In the entries below, find the string "above" and return each line holding it.

____________________

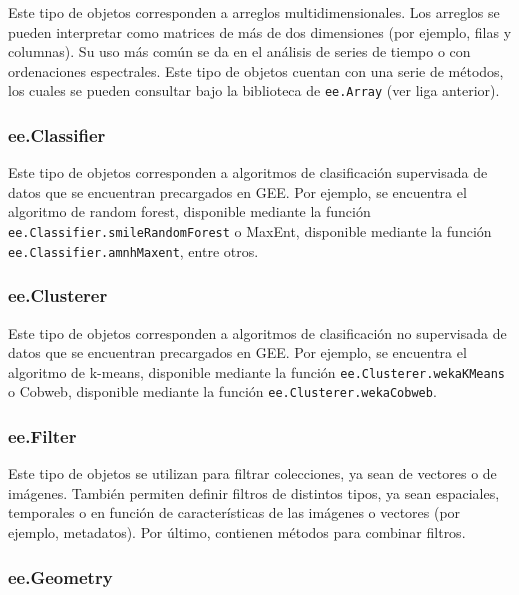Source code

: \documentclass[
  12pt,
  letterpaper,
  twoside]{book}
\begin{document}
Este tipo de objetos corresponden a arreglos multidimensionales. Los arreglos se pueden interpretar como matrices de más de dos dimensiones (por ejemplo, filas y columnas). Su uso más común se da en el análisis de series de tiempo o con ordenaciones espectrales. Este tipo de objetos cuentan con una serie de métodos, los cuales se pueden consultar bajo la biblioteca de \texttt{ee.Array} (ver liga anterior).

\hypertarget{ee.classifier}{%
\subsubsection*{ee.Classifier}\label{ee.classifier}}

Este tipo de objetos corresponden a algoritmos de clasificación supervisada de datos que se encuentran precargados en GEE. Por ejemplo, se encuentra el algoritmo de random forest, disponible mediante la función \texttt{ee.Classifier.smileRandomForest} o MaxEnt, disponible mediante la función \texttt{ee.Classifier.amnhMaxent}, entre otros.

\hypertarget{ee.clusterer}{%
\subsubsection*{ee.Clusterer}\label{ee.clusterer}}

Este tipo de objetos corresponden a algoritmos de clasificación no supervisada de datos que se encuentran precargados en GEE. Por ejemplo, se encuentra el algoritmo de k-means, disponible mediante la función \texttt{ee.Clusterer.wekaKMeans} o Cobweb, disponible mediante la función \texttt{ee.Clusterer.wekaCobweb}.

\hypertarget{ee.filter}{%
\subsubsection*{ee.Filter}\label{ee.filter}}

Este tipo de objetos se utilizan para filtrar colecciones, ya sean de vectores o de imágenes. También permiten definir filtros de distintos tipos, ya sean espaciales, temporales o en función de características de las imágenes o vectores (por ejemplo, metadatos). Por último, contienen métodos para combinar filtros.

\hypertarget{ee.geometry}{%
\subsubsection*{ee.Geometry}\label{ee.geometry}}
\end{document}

____________________

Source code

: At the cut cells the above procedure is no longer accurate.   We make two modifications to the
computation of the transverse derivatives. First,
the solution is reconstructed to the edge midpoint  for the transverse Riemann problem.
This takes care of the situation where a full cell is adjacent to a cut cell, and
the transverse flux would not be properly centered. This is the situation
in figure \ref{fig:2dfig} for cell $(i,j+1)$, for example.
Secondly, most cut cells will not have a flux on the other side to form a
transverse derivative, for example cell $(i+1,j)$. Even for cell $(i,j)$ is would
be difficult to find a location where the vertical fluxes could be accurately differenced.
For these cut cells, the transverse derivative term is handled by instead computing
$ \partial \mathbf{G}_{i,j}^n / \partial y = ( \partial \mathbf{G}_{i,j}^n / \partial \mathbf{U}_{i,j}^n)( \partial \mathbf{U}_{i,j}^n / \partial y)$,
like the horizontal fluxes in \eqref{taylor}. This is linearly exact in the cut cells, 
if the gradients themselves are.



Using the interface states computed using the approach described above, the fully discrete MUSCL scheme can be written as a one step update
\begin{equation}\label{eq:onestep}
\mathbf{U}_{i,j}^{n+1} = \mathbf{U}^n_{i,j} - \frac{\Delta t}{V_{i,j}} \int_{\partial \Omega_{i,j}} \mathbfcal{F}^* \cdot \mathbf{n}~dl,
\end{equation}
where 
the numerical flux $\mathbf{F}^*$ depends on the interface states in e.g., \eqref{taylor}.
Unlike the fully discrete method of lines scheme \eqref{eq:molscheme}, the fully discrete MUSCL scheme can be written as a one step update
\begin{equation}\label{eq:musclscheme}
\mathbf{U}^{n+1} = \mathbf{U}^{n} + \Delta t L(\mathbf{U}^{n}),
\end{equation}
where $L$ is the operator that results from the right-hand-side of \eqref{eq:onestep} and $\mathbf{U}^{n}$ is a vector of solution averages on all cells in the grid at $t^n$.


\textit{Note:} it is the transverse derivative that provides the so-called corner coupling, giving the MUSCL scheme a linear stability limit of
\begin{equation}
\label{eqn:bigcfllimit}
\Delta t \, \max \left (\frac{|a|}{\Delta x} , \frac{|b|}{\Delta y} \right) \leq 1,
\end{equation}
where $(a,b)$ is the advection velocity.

____________________

■ **WRITTEN RESPONSE**:
: At the cut cells the above procedure is no longer accurate.   We make two modifications to the
Using the interface states computed using the approach described above, the fully discrete MUSCL scheme can be written as a one step update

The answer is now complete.